### TASK GOAL
For the word "Visit", state how many lines of the data include it. Respond with the number only.

### THE DATA
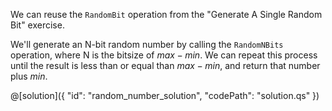 We can reuse the `RandomBit` operation from the "Generate A Single Random Bit" exercise.

We'll generate an N-bit random number by calling the `RandomNBits` operation, where N is the bitsize of $max - min$. We can repeat this process until the result is less than or equal than $max - min$, and return that number plus $min$.

@[solution]({
    "id": "random_number_solution",
    "codePath": "solution.qs"
})
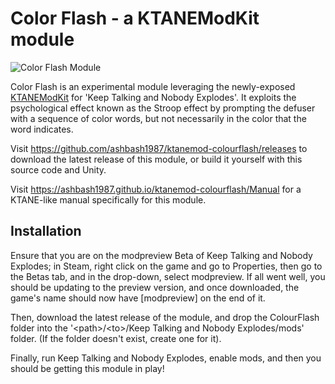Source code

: # Color Flash - a KTANEModKit module

![Color Flash Module](https://ashbash1987.github.io/ktanemod-colourflash/Manual/img/Component.png "Color Flash Module")

Color Flash is an experimental module leveraging the newly-exposed [KTANEModKit](https://github.com/keeptalkinggame/ktanemodkit) for 'Keep Talking and Nobody Explodes'. It exploits the psychological effect known as the Stroop effect by prompting the defuser with a sequence of color words, but not necessarily in the color that the word indicates.

Visit https://github.com/ashbash1987/ktanemod-colourflash/releases to download the latest release of this module, or build it yourself with this source code and Unity.

Visit https://ashbash1987.github.io/ktanemod-colourflash/Manual for a KTANE-like manual specifically for this module.

## Installation

Ensure that you are on the modpreview Beta of Keep Talking and Nobody Explodes; in Steam, right click on the game and go to Properties, then go to the Betas tab, and in the drop-down, select modpreview. If all went well, you should be updating to the preview version, and once downloaded, the game's name should now have [modpreview] on the end of it.

Then, download the latest release of the module, and drop the ColourFlash folder into the '&lt;path&gt;/&lt;to&gt;/Keep Talking and Nobody Explodes/mods' folder. (If the folder doesn't exist, create one for it).

Finally, run Keep Talking and Nobody Explodes, enable mods, and then you should be getting this module in play!
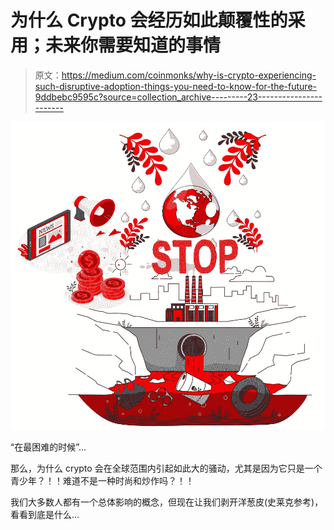 # 为什么 Crypto 会经历如此颠覆性的采用；未来你需要知道的事情

> 原文：<https://medium.com/coinmonks/why-is-crypto-experiencing-such-disruptive-adoption-things-you-need-to-know-for-the-future-9ddbebc9595c?source=collection_archive---------23----------------------->

![](img/b3b4ee02b7bf4ea1b26632221334a0b6.png)

“在最困难的时候”…

那么，为什么 crypto 会在全球范围内引起如此大的骚动，尤其是因为它只是一个青少年？！！难道不是一种时尚和炒作吗？！！

我们大多数人都有一个总体影响的概念，但现在让我们剥开洋葱皮(史莱克参考)，看看到底是什么…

### RESPONSE TO THIS EXERCISE
2